[Opening Entries provided section]

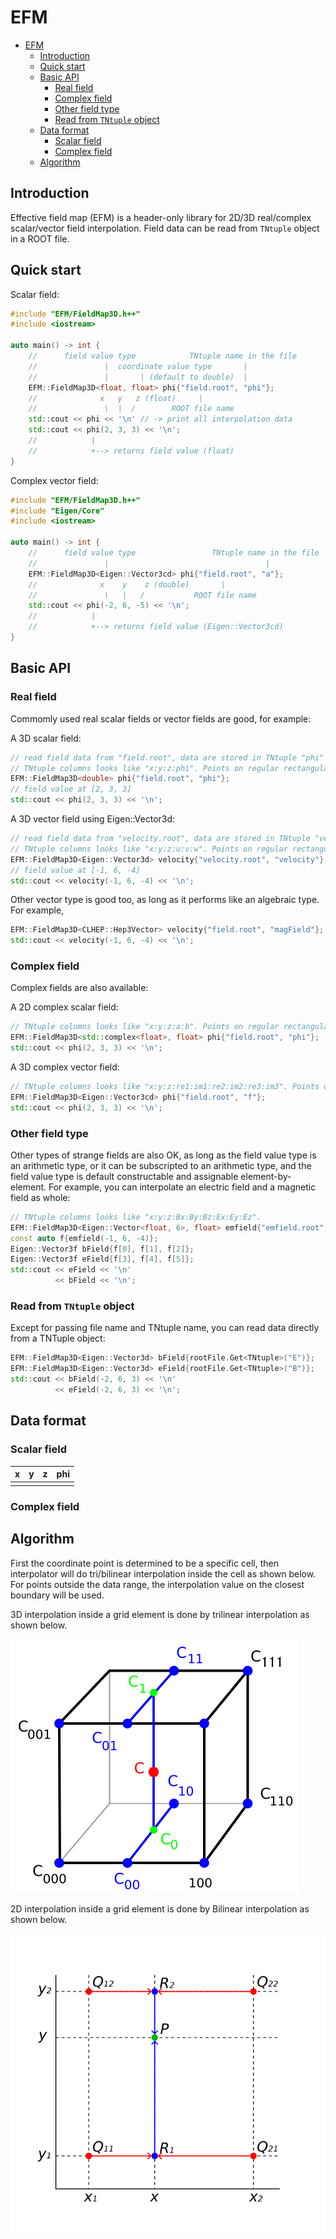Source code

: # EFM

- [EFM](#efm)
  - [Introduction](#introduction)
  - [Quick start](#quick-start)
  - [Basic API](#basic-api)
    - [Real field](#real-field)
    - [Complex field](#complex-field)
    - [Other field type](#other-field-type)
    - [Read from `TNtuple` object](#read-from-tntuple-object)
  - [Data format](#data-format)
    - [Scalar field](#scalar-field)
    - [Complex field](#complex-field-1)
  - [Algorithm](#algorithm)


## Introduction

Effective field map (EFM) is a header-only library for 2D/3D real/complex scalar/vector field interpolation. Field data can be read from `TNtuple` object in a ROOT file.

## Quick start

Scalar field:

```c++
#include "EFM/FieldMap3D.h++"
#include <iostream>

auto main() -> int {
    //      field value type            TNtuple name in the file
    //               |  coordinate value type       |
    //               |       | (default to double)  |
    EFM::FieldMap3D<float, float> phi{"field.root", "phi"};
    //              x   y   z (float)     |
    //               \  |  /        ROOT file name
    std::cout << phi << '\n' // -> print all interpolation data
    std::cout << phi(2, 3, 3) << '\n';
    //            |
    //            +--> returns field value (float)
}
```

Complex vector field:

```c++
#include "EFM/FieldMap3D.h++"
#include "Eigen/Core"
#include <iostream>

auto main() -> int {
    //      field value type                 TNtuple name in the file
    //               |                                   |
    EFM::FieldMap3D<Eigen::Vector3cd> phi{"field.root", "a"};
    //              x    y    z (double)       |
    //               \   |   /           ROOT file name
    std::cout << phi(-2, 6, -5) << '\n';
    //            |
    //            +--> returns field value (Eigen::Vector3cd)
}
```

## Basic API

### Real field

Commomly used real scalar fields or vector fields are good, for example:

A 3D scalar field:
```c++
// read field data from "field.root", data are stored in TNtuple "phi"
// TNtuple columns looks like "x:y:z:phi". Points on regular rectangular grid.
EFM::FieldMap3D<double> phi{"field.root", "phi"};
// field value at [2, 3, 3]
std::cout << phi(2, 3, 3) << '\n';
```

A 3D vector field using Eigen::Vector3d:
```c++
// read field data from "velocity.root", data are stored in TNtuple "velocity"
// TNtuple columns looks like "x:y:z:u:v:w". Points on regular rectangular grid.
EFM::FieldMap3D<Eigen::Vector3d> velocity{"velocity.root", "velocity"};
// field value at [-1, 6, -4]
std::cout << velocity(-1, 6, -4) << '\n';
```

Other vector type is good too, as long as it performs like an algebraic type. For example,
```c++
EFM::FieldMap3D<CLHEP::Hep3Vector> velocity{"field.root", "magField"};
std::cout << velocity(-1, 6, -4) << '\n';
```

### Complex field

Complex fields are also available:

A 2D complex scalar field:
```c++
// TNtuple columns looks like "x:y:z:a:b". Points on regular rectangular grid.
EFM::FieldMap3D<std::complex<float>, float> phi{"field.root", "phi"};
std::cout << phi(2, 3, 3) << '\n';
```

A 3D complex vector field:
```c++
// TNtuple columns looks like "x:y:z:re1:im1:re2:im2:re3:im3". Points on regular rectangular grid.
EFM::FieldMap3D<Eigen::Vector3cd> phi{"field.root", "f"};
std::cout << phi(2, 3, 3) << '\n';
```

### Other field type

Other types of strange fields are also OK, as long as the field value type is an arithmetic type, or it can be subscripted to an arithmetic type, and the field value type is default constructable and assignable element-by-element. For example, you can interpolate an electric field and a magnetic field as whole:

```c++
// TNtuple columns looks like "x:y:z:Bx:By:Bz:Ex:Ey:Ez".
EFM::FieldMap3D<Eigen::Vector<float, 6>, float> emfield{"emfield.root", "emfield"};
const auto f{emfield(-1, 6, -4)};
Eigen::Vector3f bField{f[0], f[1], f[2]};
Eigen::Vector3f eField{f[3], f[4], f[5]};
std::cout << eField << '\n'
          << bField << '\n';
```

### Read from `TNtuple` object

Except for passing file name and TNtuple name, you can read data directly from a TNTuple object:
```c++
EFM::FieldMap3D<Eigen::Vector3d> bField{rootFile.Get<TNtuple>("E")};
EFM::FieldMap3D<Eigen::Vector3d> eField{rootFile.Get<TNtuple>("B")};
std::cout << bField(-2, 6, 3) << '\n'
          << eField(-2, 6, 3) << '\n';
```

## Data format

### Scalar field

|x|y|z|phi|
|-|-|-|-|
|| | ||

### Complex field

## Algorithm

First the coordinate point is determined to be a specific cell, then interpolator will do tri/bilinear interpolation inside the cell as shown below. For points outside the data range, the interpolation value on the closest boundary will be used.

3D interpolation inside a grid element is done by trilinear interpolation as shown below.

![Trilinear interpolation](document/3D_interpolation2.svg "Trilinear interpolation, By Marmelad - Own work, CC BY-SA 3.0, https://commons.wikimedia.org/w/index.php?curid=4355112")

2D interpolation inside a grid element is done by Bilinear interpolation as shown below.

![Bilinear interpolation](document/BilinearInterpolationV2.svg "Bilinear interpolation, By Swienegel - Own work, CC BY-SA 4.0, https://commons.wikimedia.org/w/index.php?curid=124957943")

[Closing Entries provided section]
[Opening Entries provided section]

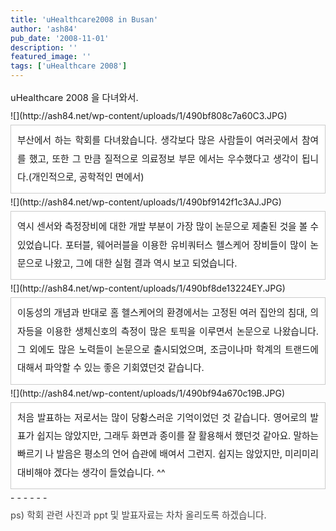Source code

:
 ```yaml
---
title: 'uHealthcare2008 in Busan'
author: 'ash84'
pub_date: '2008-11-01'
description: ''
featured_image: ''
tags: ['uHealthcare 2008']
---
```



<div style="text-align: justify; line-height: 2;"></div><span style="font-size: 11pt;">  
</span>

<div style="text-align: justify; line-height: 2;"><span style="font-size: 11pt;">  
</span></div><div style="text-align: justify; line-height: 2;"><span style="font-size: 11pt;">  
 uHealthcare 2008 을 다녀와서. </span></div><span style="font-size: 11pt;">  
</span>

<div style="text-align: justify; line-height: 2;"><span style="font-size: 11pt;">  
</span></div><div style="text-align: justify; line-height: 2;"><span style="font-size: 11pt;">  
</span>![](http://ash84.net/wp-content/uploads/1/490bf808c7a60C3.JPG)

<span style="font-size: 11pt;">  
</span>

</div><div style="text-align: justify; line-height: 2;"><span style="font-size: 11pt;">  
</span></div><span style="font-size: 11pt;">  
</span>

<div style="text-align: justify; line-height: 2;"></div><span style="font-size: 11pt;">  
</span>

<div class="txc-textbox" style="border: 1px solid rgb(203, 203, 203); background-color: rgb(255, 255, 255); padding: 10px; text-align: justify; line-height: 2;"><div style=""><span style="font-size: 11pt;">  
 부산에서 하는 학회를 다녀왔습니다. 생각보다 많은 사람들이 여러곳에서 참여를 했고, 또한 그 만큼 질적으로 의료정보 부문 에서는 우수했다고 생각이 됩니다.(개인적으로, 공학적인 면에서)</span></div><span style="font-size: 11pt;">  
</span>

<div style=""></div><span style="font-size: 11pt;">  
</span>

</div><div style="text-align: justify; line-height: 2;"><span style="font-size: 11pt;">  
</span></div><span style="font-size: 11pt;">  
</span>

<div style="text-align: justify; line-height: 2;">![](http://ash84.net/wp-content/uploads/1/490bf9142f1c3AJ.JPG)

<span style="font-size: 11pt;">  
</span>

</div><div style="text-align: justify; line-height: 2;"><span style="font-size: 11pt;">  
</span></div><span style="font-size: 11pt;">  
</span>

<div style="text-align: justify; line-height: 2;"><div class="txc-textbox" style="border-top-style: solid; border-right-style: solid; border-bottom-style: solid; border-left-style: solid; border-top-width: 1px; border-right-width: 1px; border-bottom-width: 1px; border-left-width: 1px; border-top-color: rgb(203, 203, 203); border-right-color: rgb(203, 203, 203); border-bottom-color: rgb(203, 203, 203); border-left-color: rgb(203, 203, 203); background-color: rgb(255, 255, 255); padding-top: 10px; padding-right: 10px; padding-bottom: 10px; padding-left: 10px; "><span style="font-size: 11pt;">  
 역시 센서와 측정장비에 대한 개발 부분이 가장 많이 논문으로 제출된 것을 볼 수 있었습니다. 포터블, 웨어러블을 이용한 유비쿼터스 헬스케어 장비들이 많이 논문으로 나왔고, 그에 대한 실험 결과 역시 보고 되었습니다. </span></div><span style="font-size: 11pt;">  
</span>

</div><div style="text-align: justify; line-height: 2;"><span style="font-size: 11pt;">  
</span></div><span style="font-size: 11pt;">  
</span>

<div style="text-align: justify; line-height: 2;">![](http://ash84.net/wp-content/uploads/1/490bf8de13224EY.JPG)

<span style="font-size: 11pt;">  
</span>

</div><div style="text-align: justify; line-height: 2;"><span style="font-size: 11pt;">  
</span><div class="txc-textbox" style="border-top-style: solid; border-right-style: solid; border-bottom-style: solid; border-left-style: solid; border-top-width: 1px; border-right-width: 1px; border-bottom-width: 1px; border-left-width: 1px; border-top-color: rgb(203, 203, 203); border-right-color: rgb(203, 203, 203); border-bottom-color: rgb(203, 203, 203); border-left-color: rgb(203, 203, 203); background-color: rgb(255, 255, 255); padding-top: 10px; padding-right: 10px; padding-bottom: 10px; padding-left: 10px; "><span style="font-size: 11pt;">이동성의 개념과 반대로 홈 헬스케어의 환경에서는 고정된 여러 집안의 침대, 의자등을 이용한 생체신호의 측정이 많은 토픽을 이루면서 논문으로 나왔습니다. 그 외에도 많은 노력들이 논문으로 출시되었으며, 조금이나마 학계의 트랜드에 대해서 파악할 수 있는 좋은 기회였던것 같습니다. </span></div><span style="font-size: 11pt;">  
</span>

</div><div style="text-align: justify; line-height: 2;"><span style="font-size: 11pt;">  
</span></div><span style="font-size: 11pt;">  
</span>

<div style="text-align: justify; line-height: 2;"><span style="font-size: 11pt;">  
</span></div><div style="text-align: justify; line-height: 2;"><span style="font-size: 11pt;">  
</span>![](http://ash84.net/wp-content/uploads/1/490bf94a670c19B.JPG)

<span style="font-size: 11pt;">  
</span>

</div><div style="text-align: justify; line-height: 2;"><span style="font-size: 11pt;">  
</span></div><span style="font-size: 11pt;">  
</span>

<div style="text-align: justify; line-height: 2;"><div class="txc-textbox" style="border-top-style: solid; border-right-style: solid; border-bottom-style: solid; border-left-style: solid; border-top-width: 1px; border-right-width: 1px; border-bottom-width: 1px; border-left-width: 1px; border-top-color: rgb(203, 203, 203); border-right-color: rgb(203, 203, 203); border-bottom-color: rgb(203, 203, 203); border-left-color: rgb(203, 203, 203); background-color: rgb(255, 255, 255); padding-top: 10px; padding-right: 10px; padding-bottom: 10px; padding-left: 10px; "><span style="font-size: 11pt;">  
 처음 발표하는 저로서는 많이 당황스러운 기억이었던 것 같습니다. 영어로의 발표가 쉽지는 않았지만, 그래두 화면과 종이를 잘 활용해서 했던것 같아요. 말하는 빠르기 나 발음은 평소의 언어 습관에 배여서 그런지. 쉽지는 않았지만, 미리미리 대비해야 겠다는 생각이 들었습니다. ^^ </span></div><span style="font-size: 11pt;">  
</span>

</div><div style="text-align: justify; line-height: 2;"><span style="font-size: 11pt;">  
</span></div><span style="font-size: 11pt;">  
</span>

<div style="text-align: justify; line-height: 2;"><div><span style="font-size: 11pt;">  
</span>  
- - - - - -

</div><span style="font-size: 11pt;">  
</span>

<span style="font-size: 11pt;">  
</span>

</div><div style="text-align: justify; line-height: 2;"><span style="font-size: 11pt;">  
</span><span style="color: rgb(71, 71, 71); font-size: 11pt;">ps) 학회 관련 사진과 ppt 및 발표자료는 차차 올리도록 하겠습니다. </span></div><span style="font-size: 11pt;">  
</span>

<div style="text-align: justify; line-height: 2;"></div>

[Closing Entries provided section]

◆ About this task ◆
Wherever the word "coordinate" occurs in the data, copy that whole line.

◆ Final answer ◆
    //               |  coordinate value type       |
First the coordinate point is determined to be a specific cell, then interpolator will do tri/bilinear interpolation inside the cell as shown below. For points outside the data range, the interpolation value on the closest boundary will be used.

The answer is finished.